**What to do**
When you find the word "Kroatisch" in a line of the entries, please copy the whole line.

[[ Input data open ]]

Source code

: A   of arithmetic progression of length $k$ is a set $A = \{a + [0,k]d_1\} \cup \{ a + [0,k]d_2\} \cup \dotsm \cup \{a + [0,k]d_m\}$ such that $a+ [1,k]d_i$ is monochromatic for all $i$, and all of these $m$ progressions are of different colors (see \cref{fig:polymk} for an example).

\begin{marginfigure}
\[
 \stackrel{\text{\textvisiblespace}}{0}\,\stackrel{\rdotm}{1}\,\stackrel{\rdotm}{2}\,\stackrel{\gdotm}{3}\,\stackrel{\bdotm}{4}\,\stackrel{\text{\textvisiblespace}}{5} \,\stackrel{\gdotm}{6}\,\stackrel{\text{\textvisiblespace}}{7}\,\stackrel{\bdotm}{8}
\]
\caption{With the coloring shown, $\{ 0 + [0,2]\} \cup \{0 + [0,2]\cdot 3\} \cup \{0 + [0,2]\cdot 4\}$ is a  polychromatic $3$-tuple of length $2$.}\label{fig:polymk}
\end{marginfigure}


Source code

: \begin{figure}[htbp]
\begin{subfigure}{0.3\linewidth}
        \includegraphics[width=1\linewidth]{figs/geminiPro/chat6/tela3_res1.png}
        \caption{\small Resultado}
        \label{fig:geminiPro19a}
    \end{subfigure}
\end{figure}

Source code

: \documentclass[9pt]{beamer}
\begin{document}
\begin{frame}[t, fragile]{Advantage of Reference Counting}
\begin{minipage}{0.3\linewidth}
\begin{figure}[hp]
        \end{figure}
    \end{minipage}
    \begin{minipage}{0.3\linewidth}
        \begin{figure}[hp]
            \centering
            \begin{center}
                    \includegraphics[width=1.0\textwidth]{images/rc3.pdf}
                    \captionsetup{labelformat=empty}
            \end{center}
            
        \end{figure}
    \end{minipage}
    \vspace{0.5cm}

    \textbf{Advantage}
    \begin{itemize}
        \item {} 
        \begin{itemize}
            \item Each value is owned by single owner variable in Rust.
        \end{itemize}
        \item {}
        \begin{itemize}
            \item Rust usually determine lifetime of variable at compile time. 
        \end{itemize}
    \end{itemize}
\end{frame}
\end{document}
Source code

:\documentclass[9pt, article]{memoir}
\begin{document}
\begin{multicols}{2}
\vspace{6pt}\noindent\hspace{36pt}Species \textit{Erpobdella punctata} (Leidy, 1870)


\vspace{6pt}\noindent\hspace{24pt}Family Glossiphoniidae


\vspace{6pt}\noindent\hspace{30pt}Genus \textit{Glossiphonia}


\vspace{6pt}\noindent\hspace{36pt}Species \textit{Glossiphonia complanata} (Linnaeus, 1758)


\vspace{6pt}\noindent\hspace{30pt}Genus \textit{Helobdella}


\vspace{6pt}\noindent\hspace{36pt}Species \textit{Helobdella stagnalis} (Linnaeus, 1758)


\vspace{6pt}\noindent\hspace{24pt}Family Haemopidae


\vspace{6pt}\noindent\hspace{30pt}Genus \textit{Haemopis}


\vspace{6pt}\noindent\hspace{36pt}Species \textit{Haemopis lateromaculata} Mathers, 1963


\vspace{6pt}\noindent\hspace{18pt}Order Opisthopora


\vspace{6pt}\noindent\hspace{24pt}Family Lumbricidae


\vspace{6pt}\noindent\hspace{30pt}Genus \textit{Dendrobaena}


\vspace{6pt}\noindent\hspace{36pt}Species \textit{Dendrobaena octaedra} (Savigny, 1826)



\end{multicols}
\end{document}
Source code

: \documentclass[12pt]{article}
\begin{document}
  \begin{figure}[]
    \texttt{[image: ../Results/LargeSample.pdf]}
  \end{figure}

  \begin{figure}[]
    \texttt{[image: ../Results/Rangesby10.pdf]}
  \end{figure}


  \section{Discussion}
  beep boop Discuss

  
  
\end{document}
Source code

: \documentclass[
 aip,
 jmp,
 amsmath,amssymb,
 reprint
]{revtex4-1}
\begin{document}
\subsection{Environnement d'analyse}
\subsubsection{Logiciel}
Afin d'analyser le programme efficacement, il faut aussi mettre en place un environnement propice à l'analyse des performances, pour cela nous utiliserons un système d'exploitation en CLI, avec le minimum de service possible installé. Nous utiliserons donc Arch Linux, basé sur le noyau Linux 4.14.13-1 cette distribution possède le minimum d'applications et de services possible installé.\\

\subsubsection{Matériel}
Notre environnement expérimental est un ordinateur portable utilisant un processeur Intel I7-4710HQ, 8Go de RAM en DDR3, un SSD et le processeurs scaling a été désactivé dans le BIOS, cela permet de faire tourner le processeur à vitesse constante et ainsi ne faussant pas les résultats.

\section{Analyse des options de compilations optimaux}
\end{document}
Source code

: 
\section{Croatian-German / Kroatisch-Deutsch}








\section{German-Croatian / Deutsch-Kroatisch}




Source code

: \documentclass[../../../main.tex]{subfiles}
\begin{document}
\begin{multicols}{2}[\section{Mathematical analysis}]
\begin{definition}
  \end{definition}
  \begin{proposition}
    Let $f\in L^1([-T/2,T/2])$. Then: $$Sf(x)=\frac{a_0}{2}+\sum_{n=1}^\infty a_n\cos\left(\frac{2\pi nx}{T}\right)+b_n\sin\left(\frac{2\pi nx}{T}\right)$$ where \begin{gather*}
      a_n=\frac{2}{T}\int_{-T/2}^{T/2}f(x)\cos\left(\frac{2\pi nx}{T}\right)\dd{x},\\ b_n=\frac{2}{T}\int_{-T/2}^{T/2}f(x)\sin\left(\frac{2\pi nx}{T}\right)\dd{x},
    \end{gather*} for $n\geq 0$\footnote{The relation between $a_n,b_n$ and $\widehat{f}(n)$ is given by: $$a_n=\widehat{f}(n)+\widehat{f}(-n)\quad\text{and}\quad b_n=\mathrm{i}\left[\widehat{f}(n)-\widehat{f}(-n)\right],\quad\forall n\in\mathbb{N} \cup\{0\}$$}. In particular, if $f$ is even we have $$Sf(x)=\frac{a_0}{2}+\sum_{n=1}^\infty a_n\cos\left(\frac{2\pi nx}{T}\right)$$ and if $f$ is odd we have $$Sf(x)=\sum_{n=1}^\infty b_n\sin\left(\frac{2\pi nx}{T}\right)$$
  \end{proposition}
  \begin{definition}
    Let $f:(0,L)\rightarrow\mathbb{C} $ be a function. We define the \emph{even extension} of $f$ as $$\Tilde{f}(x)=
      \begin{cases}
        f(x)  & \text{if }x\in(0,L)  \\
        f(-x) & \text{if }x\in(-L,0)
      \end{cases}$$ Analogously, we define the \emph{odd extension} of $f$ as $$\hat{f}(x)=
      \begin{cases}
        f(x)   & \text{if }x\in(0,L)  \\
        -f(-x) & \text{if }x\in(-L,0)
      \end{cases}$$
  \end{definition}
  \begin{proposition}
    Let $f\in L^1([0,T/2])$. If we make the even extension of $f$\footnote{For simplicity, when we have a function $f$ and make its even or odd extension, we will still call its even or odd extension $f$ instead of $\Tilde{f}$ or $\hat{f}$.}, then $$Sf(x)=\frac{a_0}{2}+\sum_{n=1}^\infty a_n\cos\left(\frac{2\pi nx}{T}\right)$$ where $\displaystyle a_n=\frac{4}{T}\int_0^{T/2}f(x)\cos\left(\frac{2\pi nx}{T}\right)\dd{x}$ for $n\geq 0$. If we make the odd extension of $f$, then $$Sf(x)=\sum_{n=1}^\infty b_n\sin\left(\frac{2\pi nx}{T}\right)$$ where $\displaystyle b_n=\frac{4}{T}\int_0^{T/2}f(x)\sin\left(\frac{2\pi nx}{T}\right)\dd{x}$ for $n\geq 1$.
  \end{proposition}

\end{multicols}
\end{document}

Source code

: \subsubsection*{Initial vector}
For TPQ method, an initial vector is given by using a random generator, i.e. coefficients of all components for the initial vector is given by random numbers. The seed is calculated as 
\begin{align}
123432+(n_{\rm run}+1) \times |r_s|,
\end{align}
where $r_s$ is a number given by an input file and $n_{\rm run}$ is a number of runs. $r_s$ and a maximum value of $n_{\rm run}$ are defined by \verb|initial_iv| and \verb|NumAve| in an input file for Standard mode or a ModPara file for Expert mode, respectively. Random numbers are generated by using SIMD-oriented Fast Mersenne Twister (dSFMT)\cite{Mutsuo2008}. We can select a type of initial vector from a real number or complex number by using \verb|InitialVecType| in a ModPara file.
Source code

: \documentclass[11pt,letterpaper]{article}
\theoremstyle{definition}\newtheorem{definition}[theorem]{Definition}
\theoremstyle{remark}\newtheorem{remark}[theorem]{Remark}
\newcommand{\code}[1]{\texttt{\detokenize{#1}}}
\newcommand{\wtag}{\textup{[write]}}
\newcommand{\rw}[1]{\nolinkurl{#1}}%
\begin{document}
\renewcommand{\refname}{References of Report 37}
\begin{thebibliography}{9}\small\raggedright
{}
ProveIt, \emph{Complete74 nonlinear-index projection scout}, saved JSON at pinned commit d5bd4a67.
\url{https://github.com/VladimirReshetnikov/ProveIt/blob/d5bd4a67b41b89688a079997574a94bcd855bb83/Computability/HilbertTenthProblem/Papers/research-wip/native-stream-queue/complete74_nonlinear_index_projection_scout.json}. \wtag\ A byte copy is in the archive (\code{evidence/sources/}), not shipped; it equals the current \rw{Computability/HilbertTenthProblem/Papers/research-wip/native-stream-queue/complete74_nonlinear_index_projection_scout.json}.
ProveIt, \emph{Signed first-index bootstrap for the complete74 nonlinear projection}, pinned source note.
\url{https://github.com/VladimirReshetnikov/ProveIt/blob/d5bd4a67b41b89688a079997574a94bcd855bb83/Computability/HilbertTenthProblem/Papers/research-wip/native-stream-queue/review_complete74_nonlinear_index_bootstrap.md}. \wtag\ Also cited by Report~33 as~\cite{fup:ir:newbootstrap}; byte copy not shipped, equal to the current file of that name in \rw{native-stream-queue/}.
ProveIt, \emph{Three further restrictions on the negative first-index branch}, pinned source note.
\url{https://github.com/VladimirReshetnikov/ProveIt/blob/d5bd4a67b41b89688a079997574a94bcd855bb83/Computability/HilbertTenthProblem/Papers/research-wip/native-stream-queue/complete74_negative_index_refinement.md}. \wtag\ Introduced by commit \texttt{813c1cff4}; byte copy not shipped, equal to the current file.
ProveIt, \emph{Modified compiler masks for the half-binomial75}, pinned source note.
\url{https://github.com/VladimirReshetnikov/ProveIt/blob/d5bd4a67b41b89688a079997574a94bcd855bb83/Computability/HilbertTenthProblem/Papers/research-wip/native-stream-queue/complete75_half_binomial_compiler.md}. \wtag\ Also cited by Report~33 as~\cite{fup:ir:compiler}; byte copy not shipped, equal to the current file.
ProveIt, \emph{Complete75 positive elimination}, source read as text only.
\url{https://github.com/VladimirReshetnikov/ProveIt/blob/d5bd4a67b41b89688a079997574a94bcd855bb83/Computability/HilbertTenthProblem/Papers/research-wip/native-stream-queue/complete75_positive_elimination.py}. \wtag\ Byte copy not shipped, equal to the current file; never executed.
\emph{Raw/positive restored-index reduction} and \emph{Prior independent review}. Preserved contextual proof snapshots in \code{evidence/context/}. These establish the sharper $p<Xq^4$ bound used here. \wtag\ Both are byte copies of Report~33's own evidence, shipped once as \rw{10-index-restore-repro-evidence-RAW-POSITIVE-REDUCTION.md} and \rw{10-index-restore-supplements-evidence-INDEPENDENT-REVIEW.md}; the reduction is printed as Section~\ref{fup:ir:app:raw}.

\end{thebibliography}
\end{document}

[[ Input data closed ]]

**Output of the task**
\section{Croatian-German / Kroatisch-Deutsch}
\section{German-Croatian / Deutsch-Kroatisch}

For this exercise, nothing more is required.